How to Install MemSQL on Ubuntu 14.04

Published on September 30, 2015

MySQL

Ubuntu

Miscellaneous

By Ian Hansen and Hazel Virdó

Written in collaboration with MemSQL

Introduction

MemSQL is a type of in-memory database that can serve faster reads and writes than a traditional database. Even though it is a new technology, it speaks the MySQL protocol, so it feels very familiar to work with.

MemSQL has embraced the newest capabilities of MySQL with modern features, like JSON support and the ability to upsert data. One of the greatest advantages of MemSQL over MySQL is its ability to split a single query across multiple nodes, known as massively parallel processing, which results in much faster read queries.

In this tutorial, we will install MemSQL on a single Ubuntu 14.04 server, run performance benchmarks, and play with inserting JSON data through a command line MySQL client.

Prerequisites

To follow this tutorial, you will need:

One Ubuntu 14.04 x64 Droplet with at least 8 GB RAM
A non-root user with sudo privileges, which you can set up by following the Initial Server Setup with Ubuntu 14.04 tutorial

Step 1 — Installing MemSQL

In this section, we will prepare our working environment for the MemSQL installation.

The latest version of MemSQL is listed on their download page. We’ll be downloading and installing MemSQL Ops, which is a program that manages downloading and preparing your server for correctly running MemSQL. The most recent version of MemSQL Ops at the time of writing is 4.0.35.

First, download MemSQL’s installation package file from their website.
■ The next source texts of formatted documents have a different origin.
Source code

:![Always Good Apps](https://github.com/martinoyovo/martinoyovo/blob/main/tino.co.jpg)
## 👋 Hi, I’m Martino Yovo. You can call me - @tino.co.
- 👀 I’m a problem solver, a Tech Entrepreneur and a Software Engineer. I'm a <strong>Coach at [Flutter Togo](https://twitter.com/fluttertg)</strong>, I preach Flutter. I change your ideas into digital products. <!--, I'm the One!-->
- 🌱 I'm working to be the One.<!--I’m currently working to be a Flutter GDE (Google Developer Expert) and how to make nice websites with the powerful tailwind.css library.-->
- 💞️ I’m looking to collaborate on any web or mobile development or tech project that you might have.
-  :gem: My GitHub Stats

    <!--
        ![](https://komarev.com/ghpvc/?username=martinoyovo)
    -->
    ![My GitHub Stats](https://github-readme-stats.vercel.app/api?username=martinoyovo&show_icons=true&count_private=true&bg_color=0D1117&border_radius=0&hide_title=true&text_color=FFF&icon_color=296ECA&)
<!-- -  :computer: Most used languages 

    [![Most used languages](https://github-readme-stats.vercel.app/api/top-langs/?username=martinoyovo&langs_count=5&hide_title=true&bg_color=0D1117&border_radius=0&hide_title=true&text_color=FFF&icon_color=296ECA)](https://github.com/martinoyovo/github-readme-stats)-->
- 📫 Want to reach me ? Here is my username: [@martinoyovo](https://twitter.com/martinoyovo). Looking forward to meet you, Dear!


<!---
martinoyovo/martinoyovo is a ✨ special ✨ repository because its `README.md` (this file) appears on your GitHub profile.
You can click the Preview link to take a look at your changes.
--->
wget http://download.memsql.com/memsql-ops-4.0.35/memsql-ops-4.0.35.tar.gz

Next, extract the package.

tar -xzf memsql-ops-4.0.35.tar.gz

Extracting the package has created a folder called memsql-ops-4.0.35. Note that the folder name has the version number, so if you download a newer version than what this tutorial specifies, you will have a folder with the version you downloaded.
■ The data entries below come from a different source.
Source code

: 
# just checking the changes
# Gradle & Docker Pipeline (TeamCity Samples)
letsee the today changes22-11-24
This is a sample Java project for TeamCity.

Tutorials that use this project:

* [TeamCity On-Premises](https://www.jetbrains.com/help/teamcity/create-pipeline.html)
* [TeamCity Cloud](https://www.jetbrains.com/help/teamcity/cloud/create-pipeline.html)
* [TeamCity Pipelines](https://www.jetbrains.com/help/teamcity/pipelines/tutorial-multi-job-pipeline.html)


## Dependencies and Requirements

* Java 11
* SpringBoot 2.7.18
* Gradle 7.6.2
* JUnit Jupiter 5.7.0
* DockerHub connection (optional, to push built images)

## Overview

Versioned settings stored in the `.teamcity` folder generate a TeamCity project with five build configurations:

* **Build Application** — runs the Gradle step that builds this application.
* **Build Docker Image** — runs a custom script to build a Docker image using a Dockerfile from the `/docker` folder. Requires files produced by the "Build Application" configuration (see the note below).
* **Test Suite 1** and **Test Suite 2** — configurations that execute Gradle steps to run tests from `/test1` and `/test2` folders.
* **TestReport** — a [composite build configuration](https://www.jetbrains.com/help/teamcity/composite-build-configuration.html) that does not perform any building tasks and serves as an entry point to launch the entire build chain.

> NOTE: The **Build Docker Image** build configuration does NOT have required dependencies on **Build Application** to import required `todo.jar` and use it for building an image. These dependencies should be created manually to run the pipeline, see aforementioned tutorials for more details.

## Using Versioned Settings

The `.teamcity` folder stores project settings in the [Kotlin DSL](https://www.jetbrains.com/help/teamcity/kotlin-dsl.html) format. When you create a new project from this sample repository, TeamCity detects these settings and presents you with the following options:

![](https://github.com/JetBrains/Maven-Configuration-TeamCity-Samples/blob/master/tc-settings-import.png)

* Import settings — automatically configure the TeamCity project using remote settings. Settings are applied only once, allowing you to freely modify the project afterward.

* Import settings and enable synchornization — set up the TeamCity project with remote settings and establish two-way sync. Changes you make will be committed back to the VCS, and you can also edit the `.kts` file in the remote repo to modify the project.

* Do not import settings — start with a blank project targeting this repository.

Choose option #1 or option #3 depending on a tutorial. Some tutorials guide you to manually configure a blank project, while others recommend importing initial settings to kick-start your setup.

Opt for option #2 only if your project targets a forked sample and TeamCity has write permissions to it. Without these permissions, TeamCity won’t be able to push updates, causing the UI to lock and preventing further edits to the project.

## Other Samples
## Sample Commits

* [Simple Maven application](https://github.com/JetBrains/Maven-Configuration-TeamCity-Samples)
Change directories into this folder.

cd memsql-ops-4.0.35

Then, run the installation script, which is part of the installation package we just extracted.

sudo ./install.sh

You will see some output from the script. After a moment, it will ask you if you’d like to install MemSQL on this host only. We’ll look at installing MemSQL across multiple machines in a future tutorial. So, for the purposes of this tutorial, let’s say yes by entering y.

Installation script prompt and output

. . .
Do you want to install MemSQL on this host only? [y/N] y

2015-09-04 14:30:38: Jd0af3b [INFO] Deploying MemSQL to 45.55.146.81:3306
2015-09-04 14:30:38: J4e047f [INFO] Deploying MemSQL to 45.55.146.81:3307
2015-09-04 14:30:48: J4e047f [INFO] Downloading MemSQL: 100.00%
2015-09-04 14:30:48: J4e047f [INFO] Installing MemSQL
2015-09-04 14:30:49: Jd0af3b [INFO] Downloading MemSQL: 100.00%
2015-09-04 14:30:49: Jd0af3b [INFO] Installing MemSQL
2015-09-04 14:31:01: J4e047f [INFO] Finishing MemSQL Install
2015-09-04 14:31:03: Jd0af3b [INFO] Finishing MemSQL Install
Waiting for MemSQL to start...

Now you have a MemSQL cluster deployed to your Ubuntu server! However, from the logs above, you’ll notice that MemSQL was installed twice.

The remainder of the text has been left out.